A Williams Lake Blue Fins swimmer has qualified to swim at the Canadian Olympic Trials in Toronto.
Twenty-three-year-old Cale Murdock, who moved to Williams Lake last year to swim with the club and head coach Chad Webb, was selected as one of the top 20 swimmers in the country in his events to attend.
Swimming Canada sent out the invitations last year in what were then the tentative Olympic Trials in April in Toronto, however, the COVID-19 pandemic put all plans on hold, including the Tokyo Olympics.
Murdock, though, said he is preparing as best he can with positive thoughts for what the future holds, with current plans to attend this year’s Toronto-based trials in April of 2021.
Murdock grew up in Fort St. John, where he began his swimming career at the age of nine, and met coach Webb.
Finding himself back at home with no organized group to swim with and no coach, Murdock decided to make the move to Williams Lake. Even after Webb said he told him to try some bigger centres with more swimmers he could train with, Murdock said he wanted a more personable and smaller club atmosphere.
“I’d moved to Victoria to swim there after I graduated high school and the pool shut down so I had no one to swim with,” Murdock said. “Chad offered, and I came here.”
Murdock was ranked 10th in the 200-metre freestyle last year and 14th in the 400-metre freestyle — both events he has been invited to swim if all goes to plan at the trials in April.
He could also potentially be selected to race in the 800-metre freestyle as he is currently ranked 21st in that event and needs one person to decline swimming it at trials.
Murdock competed at the Canadian Olympic Trials in the 200-metre freestyle five years ago, and said the level of competition was an eye opener.
Webb, meanwhile, said it’s been great to have another high-level swimmer join the club’s ranks.
“Cale has been a great asset to the club, raising the day-to-day training standards and pushing other swimmers like Taylor Fitzgerald, and Jadyn Johnston who has stepped up to swim with Cale most days and push him through training sets,” Webb said.
Webb added it’s helped both boys significantly, and other swimmers have also become more aware of the steps it takes to be ranked as one of the best in the country.

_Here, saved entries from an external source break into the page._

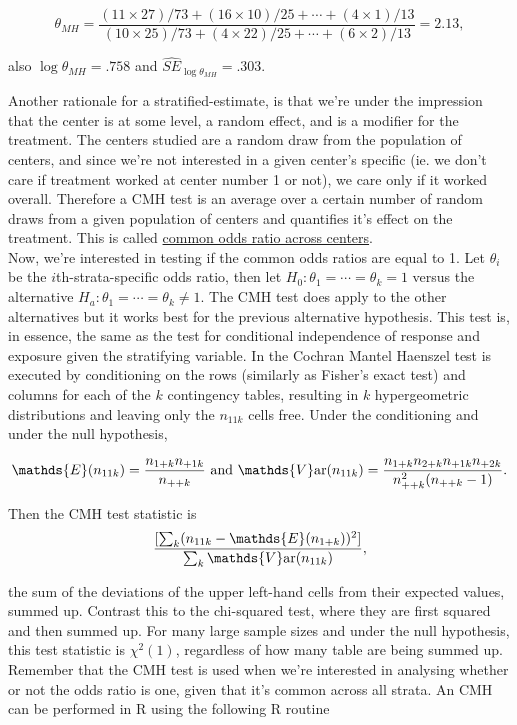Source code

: \documentclass{homework}
\begin{document}
$$
\theta_{MH} = \frac{(11 \times 27)/73+(16 \times 10)/25+ \cdots + (4 \times 1)/13}{(10 \times 25)/73+(4 \times 22)/25+\cdots +(6 \times 2)/13} = 2.13,
$$

also $\log \theta_{MH} = .758$ and $\hat{SE}_{\log \theta_{MH}} = .303$. 

Another rationale for a stratified-estimate, is that we're under the impression that the center is at some level, a random effect, and is a modifier for the treatment. The centers studied are a random draw from the population of centers, and since we're not interested in a given center's specific (ie. we don't care if treatment worked at center number 1 or not), we care only if it worked overall. Therefore a CMH test is an average over a certain number of random draws from a given population of centers and quantifies it's effect on the treatment. This is called \underline{common odds ratio across centers}.\\

Now, we're interested in testing if the common odds ratios are equal to 1. Let $\theta_i$ be the $i$th-strata-specific odds ratio, then let $H_0 : \theta_1 = \cdots=\theta_k = 1$ versus the alternative $H_a : \theta_1 = \cdots=\theta_k \neq 1.$ The CMH test does apply to the other alternatives but it works best for the previous alternative hypothesis. This test is, in essence, the same as the test for conditional independence of response and exposure given the stratifying variable. In the Cochran Mantel Haenszel test is executed by conditioning on the rows (similarly as Fisher's exact test) and columns for each of the $k$ contingency tables, resulting in $k$ hypergeometric distributions and leaving only the $n_{11k}$ cells free. Under the conditioning and under the null hypothesis, 

\begin{align*}
    \mathds{E}(n_{11k}) = \frac{n_{1+k}n_{+1k}}{n_{++k}} \textnormal{ and } \mathds{V}\textnormal{ar}(n_{11k}) = \frac{n_{1+k}n_{2+k}n_{+1k}n_{+2k}}{n_{++k}^2(n_{++k}-1)}.
\end{align*}

Then the CMH test statistic is 
$$
\frac{[\sum_{k}(n_{11k}-\mathds{E}(n_{1+k}))^2]}{\sum_{k} \mathds{V}\textnormal{ar}(n_{11k})},
$$

the sum of the deviations of the upper left-hand cells from their expected values, summed up. Contrast this to the chi-squared test, where they are first squared and then summed up. For many large sample sizes and under the null hypothesis, this test statistic is $\chi^2(1)$, regardless of how many table are being summed up. Remember that the CMH test is used when we're interested in analysing whether or not the odds ratio is one, given that it's common across all strata. An CMH can be performed in R using the following R routine
\end{document}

“It’s an honour and a big responsibility that these high-level swimmers make me feel every day coming to the pool and making sure they get the best training possible opportunities and technical skills that are needed,” he said.
While COVID has put a halt to many day-to-day activities in the province, Webb and Murdock said the city staff have been amazing at staying open, heightening sanitation efforts and accommodating the club to make sure its program has the time and space to support local athletes who Webb said have given so much of their time and effort in achieving their dreams.